### [Exercise goal]
Identify all lines below that hold "theoremstyle" and collect them.

(Rendered images with source text)
----------

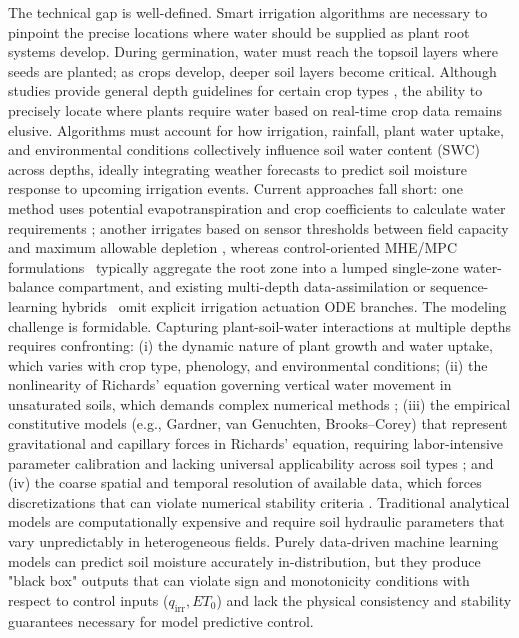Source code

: \documentclass[pdflatex,sn-nature]{sn-jnl}%
\theoremstyle{thmstyleone}%
\theoremstyle{thmstyletwo}%
\theoremstyle{thmstylethree}%
\begin{document}
The technical gap is well-defined. Smart irrigation algorithms are necessary to pinpoint the precise locations where water should be supplied as plant root systems develop. During germination, water must reach the topsoil layers where seeds are planted; as crops develop, deeper soil layers become critical. Although studies provide general depth guidelines for certain crop types \cite{ASABE2021}, the ability to precisely locate where plants require water based on real-time crop data remains elusive. Algorithms must account for how irrigation, rainfall, plant water uptake, and environmental conditions collectively influence soil water content (SWC) across depths, ideally integrating weather forecasts to predict soil moisture response to upcoming irrigation events. Current approaches fall short: one method uses potential evapotranspiration and crop coefficients to calculate water requirements \cite{Volk2024}; another irrigates based on sensor thresholds between field capacity and maximum allowable depletion \cite{zhang2021}, whereas control-oriented MHE/MPC formulations~\cite{condeforecast2024} typically aggregate the root zone into a lumped single-zone water-balance compartment, and existing multi-depth data-assimilation or sequence-learning hybrids~\cite{Zou2010, Jiang2025, Jiang2026} omit explicit irrigation actuation ODE branches.
The modeling challenge is formidable. Capturing plant-soil-water interactions at multiple depths requires confronting: (i) the dynamic nature of plant growth and water uptake, which varies with crop type, phenology, and environmental conditions; (ii) the nonlinearity of Richards' equation governing vertical water movement in unsaturated soils, which demands complex numerical methods \cite{Celia1990}; (iii) the empirical constitutive models (e.g., Gardner, van Genuchten, Brooks–Corey) that represent gravitational and capillary forces in Richards' equation, requiring labor-intensive parameter calibration and lacking universal applicability across soil types \cite{Pan2019}; and (iv) the coarse spatial and temporal resolution of available data, which forces discretizations that can violate numerical stability criteria \cite{Celia1990,leveque2007}. Traditional analytical models are computationally expensive and require soil hydraulic parameters that vary unpredictably in heterogeneous fields. Purely data-driven machine learning models can predict soil moisture accurately in-distribution, but they produce "black box" outputs that can violate sign and monotonicity conditions with respect to control inputs ($q_{\mathrm{irr}}, ET_0$) and lack the physical consistency and stability guarantees necessary for model predictive control.
\end{document}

----------

### [Exercise answer]
\theoremstyle{thmstyleone}%
\theoremstyle{thmstyletwo}%
\theoremstyle{thmstylethree}%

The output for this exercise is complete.